The persecution of the minority Hindu community in Bangladesh is showing no signs of stopping. The situation has deteriorated to such an extent that the ISKCON Kolkata spokesperson Radharamn Das had to advise the organization’s monks and followers in the neighboring country to avoid public display of faith.
Radharamn Das, the spokesperson and the Vice President of the ISKCON Kolkata has asked its followers in Bangladesh to stop wearing saffron robes and ’tilak’ in public which are a symbols of Hindu culture. While speaking to PTI, he said “The situation in Bangladesh is alarming. The monks and devotees, who have been calling us, we have told them to hide their identity as ISKCON followers or monks publicly. We have asked them to practice their faith discreetly inside homes or inside the temples. We have advised them to dress in a manner that does not draw attention.”

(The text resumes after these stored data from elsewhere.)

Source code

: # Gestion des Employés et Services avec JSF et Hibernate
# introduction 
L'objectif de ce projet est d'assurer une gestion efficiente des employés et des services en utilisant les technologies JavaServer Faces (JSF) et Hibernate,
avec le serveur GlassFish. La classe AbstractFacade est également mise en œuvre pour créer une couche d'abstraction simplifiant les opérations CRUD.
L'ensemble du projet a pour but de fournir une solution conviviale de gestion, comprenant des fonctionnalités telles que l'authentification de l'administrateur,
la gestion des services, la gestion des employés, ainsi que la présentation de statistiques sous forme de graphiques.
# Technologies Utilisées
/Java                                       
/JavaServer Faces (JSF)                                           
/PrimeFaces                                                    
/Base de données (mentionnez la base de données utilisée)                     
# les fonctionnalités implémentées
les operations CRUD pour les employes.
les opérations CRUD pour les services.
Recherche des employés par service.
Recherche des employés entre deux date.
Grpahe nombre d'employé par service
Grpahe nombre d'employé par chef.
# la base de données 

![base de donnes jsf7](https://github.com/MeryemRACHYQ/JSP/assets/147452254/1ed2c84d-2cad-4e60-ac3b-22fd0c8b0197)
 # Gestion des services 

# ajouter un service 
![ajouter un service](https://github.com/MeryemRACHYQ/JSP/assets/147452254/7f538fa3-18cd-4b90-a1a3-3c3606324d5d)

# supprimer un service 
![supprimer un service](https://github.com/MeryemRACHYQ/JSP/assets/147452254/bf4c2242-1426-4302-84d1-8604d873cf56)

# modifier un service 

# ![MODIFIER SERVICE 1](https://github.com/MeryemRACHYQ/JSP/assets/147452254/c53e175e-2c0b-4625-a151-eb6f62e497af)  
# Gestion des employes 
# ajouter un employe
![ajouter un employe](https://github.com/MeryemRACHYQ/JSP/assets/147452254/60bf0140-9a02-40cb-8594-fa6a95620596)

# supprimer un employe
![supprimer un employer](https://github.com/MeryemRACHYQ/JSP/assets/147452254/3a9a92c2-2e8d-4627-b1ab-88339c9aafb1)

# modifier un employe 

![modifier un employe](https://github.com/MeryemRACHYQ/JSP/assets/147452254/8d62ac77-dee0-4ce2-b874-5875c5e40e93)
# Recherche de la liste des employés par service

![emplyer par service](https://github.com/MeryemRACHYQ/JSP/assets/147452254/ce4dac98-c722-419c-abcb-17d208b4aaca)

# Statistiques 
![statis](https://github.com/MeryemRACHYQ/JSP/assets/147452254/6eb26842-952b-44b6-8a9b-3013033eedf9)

“This is not any advisory or generic guideline but my personal suggestion to monks and devotees who have been calling us frantically over the last few days. Many of our devotees and their families are facing threats and intimidation.” he further added.
The suggestion comes in response to the ongoing Hindu genocide and persecution after the ouster of Bangladesh Prime Minister Sheikh Hasina in August, this year and Mohammed Yunus taking control of Bangladesh in garb of a student protest. After Mohammed Yunus got his upper hand over Bangladesh in August, the Bangladeshi radicals have been busy targeting the Hindu minority.
Recently, Chinmay Krishna Das, the spokesperson for the Bangladesh Sammilita Sanatani Jagran Jote and the one raising voice for the Bangladesh’s minority community was arrested at Dhaka’s Hazrat Shahjalal International Airport. He was later denied bail and sent to jail. Moreover, the lawyer of Chinmay Krishna was also brutally injured by the Islamists and is currently in a critical condition.
During the 1971 Bangladesh Liberation War, the Bangladeshi Hindu community comprising 22 percent of the total persecution of Bangladesh has now got limited to only 8 percent following the decades of persecution at the hands of radical Islamists.